FlashAttention optimises how attention is computed.  PagedAttention optimises how KV cache is stored and managed. TurboQuant-style systems need both: paging to manage fragmentation, tiling to fuse decompression with attention.

Tiled Attention — A Deep Dive New

Tiling is the single most important idea enabling efficient compressed-KV attention. Let's go deeper than the standard summary.

Why tiling exists: the memory-bandwidth wall

An A100 GPU has ~2 TB/s of HBM bandwidth but can perform ~312 TFLOPS of FP16 compute. For a large KV cache, a naive attention pass spends most of its time waiting for memory, not computing. The arithmetic intensity of naive attention is too low — you move a lot of bytes to do very little math.

On-chip SRAM (shared memory) is ~20× faster than HBM but tiny (~192 KB per SM on an A100). Tiling is the strategy that lets a kernel exploit that fast memory despite its small size.

Tiled Attention: Data Flow Through the Memory Hierarchy HBM (off-chip, ~2 TB/s) K tile 0 (compressed) K tile 1 (compressed) V tile 0 (compressed) V tile 1 (compressed) Q (query — full prec.) load tile SRAM (~192 KB, ~20× faster) unpack bitfields apply scale / correction K tile — FP16 (temp) V tile — FP16 (temp) QKᵀ scores weighted V sum temp tile discarded after use accumulate Output (HBM) partial sums accumulated across all tiles written once repeat for each tile in the KV sequence

The tiling loop spelled out

for each Q tile (block of query vectors):
    running_sum  = 0
    running_max  = -∞

    for each KV tile in the sequence:
        load compressed K and V tile from HBM       ← only this tile
        unpack into SRAM / registers                ← temporary, local
        apply per-channel scale factors
        compute partial scores: S = Q · Kᵀ / √d
        update online softmax (running_max, running_sum)
        accumulate weighted V into output
        discard decompressed tile                   ← never lives in HBM

    write final output tile to HBM                  ← once per Q tile

Tile size: the core engineering constraint

The tile size is not arbitrary. It must satisfy a hard constraint: the temporary decompressed K and V vectors, plus the query vectors and accumulators, must fit in the available SRAM budget of one Streaming Multiprocessor.
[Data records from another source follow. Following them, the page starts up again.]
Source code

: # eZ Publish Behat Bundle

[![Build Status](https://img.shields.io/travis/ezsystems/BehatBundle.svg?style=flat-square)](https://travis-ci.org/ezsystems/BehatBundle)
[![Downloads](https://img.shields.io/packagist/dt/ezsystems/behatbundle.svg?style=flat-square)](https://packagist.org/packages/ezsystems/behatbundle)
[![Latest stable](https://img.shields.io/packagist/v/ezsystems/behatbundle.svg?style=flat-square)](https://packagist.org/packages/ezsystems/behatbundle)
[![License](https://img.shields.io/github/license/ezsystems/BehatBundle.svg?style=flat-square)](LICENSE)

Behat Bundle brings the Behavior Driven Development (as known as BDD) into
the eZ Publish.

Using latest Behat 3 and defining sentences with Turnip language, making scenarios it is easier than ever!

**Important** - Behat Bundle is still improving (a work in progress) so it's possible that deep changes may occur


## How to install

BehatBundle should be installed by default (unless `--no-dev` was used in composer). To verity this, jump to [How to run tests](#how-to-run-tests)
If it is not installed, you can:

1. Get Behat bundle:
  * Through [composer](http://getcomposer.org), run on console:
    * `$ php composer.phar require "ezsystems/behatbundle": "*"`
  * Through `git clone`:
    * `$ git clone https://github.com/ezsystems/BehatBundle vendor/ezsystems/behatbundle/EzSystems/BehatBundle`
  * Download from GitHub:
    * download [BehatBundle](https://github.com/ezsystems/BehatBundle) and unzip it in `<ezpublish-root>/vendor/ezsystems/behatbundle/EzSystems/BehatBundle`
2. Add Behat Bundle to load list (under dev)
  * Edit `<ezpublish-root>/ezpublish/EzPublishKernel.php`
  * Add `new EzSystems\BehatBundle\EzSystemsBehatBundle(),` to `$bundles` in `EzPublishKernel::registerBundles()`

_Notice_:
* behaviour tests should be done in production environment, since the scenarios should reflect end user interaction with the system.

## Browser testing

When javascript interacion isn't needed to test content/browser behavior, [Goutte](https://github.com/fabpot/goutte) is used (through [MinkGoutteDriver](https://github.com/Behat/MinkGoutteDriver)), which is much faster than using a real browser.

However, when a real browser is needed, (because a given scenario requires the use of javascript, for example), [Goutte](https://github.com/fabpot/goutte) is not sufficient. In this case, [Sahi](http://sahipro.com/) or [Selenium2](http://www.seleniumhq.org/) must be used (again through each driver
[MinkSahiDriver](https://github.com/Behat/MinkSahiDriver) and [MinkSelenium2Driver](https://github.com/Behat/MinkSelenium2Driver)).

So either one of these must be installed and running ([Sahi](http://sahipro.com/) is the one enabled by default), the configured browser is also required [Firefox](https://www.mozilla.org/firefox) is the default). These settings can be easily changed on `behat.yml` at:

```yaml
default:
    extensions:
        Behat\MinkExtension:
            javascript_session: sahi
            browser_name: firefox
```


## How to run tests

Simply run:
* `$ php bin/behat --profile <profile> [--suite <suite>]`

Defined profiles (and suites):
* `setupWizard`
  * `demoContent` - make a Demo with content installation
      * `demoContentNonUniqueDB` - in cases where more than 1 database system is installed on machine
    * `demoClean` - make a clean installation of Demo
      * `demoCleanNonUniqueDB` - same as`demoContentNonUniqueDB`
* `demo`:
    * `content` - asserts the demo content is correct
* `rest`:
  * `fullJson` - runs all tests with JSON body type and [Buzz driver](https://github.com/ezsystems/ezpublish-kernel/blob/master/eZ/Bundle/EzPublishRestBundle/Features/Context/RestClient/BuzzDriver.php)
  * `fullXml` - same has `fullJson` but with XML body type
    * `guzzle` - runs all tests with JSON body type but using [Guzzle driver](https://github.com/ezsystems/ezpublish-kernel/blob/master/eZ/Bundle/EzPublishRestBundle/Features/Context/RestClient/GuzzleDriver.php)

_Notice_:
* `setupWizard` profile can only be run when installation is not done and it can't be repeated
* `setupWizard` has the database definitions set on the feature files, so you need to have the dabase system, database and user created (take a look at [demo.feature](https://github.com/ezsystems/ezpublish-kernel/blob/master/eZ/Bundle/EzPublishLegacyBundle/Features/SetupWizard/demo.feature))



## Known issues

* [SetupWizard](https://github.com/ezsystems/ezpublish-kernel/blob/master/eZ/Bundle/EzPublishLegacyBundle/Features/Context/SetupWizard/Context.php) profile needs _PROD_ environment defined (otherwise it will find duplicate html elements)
Tile too large: spills to L2 or HBM registers, stalls execution, and destroys the bandwidth savings.
Tile too small: launch overhead dominates, warp occupancy drops, and compute efficiency falls.

The optimal tile size depends on the SRAM budget, the number of active warps, the number of heads, the head dimension, and — crucially with compressed KV — the expansion factor of the decompression step. INT4 → FP16 doubles the byte count in SRAM, so you can only fit half as many tokens in the same budget. That is why compressed-KV kernels require careful re-tuning of tile shapes and often use smaller tiles than their FP16 equivalents.

Online softmax: the algorithmic enabler

The reason tiling works across the sequence dimension (not just the batch or head dimension) is the online softmax trick from Milakov & Gimelshein (2018), formalised and popularised by the FlashAttention papers. The key identity is:

softmax(x)_i = exp(x_i - max(x)) / Σ exp(x_j - max(x))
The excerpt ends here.